Activity
Restate word for word the lines from the one containing "Extensibility & Future Development" through the end of the listing below, with both ends included.

▼▼▼

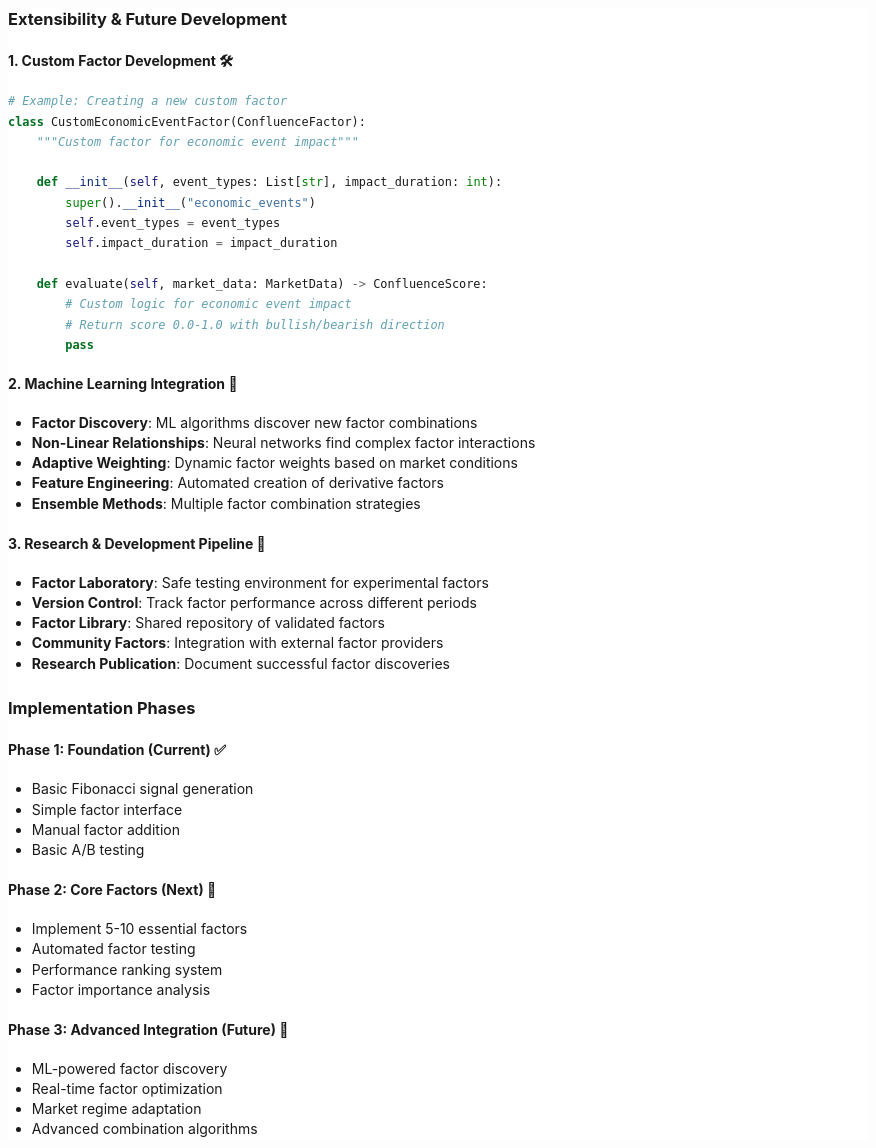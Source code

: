 ### Extensibility & Future Development

#### 1. Custom Factor Development 🛠️
```python
# Example: Creating a new custom factor
class CustomEconomicEventFactor(ConfluenceFactor):
    """Custom factor for economic event impact"""
    
    def __init__(self, event_types: List[str], impact_duration: int):
        super().__init__("economic_events")
        self.event_types = event_types
        self.impact_duration = impact_duration
    
    def evaluate(self, market_data: MarketData) -> ConfluenceScore:
        # Custom logic for economic event impact
        # Return score 0.0-1.0 with bullish/bearish direction
        pass
```

#### 2. Machine Learning Integration 🤖
- **Factor Discovery**: ML algorithms discover new factor combinations
- **Non-Linear Relationships**: Neural networks find complex factor interactions
- **Adaptive Weighting**: Dynamic factor weights based on market conditions
- **Feature Engineering**: Automated creation of derivative factors
- **Ensemble Methods**: Multiple factor combination strategies

#### 3. Research & Development Pipeline 🔬
- **Factor Laboratory**: Safe testing environment for experimental factors
- **Version Control**: Track factor performance across different periods
- **Factor Library**: Shared repository of validated factors
- **Community Factors**: Integration with external factor providers
- **Research Publication**: Document successful factor discoveries

### Implementation Phases

#### Phase 1: Foundation (Current) ✅
- Basic Fibonacci signal generation
- Simple factor interface
- Manual factor addition
- Basic A/B testing

#### Phase 2: Core Factors (Next) 🎯
- Implement 5-10 essential factors
- Automated factor testing
- Performance ranking system
- Factor importance analysis

#### Phase 3: Advanced Integration (Future) 🚀
- ML-powered factor discovery
- Real-time factor optimization
- Market regime adaptation
- Advanced combination algorithms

▲▲▲

Result of the task
: ### Extensibility & Future Development

#### 1. Custom Factor Development 🛠️
```python
# Example: Creating a new custom factor
class CustomEconomicEventFactor(ConfluenceFactor):
    """Custom factor for economic event impact"""
    
    def __init__(self, event_types: List[str], impact_duration: int):
        super().__init__("economic_events")
        self.event_types = event_types
        self.impact_duration = impact_duration
    
    def evaluate(self, market_data: MarketData) -> ConfluenceScore:
        # Custom logic for economic event impact
        # Return score 0.0-1.0 with bullish/bearish direction
        pass
```

#### 2. Machine Learning Integration 🤖
- **Factor Discovery**: ML algorithms discover new factor combinations
- **Non-Linear Relationships**: Neural networks find complex factor interactions
- **Adaptive Weighting**: Dynamic factor weights based on market conditions
- **Feature Engineering**: Automated creation of derivative factors
- **Ensemble Methods**: Multiple factor combination strategies

#### 3. Research & Development Pipeline 🔬
- **Factor Laboratory**: Safe testing environment for experimental factors
- **Version Control**: Track factor performance across different periods
- **Factor Library**: Shared repository of validated factors
- **Community Factors**: Integration with external factor providers
- **Research Publication**: Document successful factor discoveries

### Implementation Phases

#### Phase 1: Foundation (Current) ✅
- Basic Fibonacci signal generation
- Simple factor interface
- Manual factor addition
- Basic A/B testing

#### Phase 2: Core Factors (Next) 🎯
- Implement 5-10 essential factors
- Automated factor testing
- Performance ranking system
- Factor importance analysis

#### Phase 3: Advanced Integration (Future) 🚀
- ML-powered factor discovery
- Real-time factor optimization
- Market regime adaptation
- Advanced combination algorithms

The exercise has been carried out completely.